Cambodian financial conglomerate

Huione Pay logo

Huione Group (ហួយវ័ន គ្រុប, 汇 旺 集团) is a Cambodian financial conglomerate, headquartered in Phnom Penh. Some of its products and subsidiaries include Huione Pay (汇旺支付) (banking), Huione Guarantee (汇旺担保) (an escrow and deposit service sometimes used as a grey market), and Huione Crypto (汇旺(加密货币)交易所) (a cryptocurrency exchange). The company is linked to Cambodia's ruling Hun family, which includes the current prime minister, Hun Manet.

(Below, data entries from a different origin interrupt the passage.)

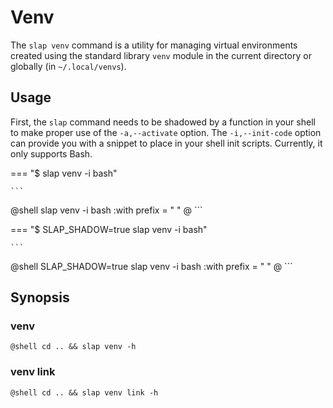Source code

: # Venv

The `slap venv` command is a utility for managing virtual environments created using the standard library `venv`
module in the current directory or globally (in `~/.local/venvs`).

## Usage

First, the `slap` command needs to be shadowed by a function in your shell to make proper use of the `-a,--activate`
option. The `-i,--init-code` option can provide you with a snippet to place in your shell init scripts. Currently,
it only supports Bash.

=== "$ slap venv -i bash"

    ```
@shell slap venv -i bash :with prefix = "    " @
    ```

=== "$ SLAP_SHADOW=true slap venv -i bash"

    ```
@shell SLAP_SHADOW=true slap venv -i bash :with prefix = "    " @
    ```

## Synopsis

### venv

```
@shell cd .. && slap venv -h
```

### venv link

```
@shell cd .. && slap venv link -h
```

His cousin Hun To is a major shareholder and director of Huione Pay.

==Money laundering charges==
In July 2024, the blockchain analytics firm Elliptic linked Huione Guarantee to the sale of stolen data and money laundering services used to conduct illegal activities, such as the so-called pig butchering scam. In March 2025, the National Bank of Cambodia revoked Huione Pay's banking license. In May, the U.S. Department of the Treasury's Financial Crimes Enforcement Network found Huione Group to be a financial institution of primary money laundering concern and proposed to sever its access to the U.S. financial system. FinCEN reported that Huione Group laundered over US$4 billion in illegal funds from August 2021 to January 2025, including US$37 million from North Korean cyber heists and US$36 million from fraud scams. Shortly after, Telegram deleted thousands of channels used by Huione Guarantee and banned several accounts that had operated the marketplace. It has grown to become the largest criminal marketplace of all time, with transactions totalling more than $27 billion.

In April 2026, Huione's former chairman Li Xiong was extradited to China to face money laundering charges. Chinese authorities described Huione as a subsidiary of Prince Group and Li as a key member of Prince founder Chen Zhi's "criminal gang".